***** Exercise input *****

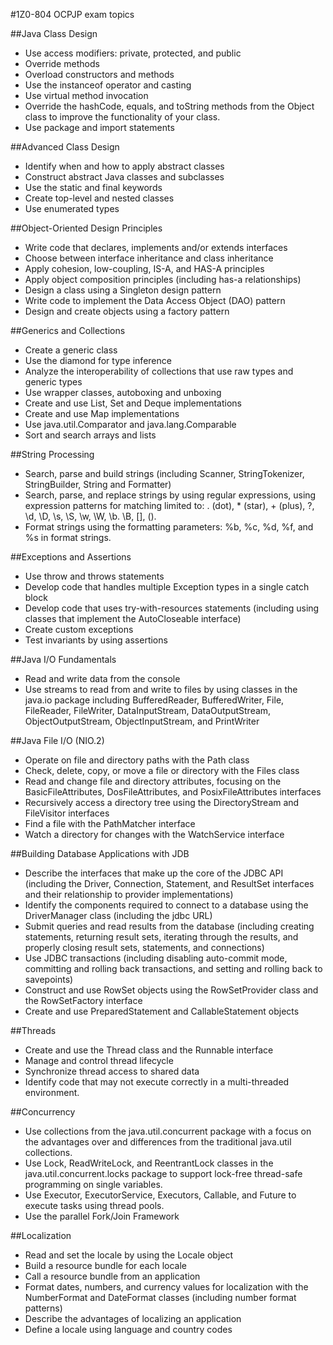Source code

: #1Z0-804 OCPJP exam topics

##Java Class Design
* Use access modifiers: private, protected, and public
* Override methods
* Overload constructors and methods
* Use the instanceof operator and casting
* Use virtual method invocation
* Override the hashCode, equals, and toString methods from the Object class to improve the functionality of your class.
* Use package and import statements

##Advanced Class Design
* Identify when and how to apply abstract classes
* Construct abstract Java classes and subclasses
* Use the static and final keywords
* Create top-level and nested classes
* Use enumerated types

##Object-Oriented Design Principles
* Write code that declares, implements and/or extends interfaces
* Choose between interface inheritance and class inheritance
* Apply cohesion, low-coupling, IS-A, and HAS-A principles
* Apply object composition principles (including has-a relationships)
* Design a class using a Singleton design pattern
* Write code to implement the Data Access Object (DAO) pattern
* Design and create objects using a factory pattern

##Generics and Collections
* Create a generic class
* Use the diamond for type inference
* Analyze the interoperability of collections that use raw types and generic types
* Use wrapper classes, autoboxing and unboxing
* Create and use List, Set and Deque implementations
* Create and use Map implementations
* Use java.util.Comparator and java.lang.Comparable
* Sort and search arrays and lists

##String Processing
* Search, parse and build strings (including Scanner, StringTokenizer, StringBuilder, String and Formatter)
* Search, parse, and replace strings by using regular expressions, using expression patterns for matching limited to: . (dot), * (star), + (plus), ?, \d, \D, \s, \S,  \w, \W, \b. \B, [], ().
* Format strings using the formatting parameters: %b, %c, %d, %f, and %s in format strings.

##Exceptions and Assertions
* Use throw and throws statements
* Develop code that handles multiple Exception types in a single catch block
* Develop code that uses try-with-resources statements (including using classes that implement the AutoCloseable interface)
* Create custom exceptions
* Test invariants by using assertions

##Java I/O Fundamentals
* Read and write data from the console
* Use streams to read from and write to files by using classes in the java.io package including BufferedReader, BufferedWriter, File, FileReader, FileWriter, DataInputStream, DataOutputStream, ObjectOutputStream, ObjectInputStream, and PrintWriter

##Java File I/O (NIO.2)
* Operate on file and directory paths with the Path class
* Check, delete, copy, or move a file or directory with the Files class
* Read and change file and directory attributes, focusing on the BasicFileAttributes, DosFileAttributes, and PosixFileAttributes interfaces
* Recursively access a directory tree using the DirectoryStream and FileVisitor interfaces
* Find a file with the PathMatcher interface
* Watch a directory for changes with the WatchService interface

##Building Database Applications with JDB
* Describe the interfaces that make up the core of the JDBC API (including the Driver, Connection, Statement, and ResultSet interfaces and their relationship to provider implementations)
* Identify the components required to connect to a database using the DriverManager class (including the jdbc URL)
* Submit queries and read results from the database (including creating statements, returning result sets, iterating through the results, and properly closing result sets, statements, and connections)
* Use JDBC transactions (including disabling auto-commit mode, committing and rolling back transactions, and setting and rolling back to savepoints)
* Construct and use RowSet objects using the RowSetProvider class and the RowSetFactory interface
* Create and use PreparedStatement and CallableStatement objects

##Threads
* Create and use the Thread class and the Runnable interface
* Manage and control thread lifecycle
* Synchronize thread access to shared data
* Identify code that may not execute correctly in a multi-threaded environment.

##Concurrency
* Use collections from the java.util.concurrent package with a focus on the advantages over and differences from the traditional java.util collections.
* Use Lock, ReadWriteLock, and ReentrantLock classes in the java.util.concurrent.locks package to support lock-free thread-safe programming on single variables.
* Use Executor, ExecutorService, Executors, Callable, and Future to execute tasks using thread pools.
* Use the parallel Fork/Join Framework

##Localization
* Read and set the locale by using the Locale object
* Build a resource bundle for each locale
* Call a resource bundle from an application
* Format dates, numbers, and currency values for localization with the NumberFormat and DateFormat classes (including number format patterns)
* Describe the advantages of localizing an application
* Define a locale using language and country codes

*****

What is needed: Using the entries above, work out the number of lines that hold the word "util" and write it with no other words.

Answer space: 3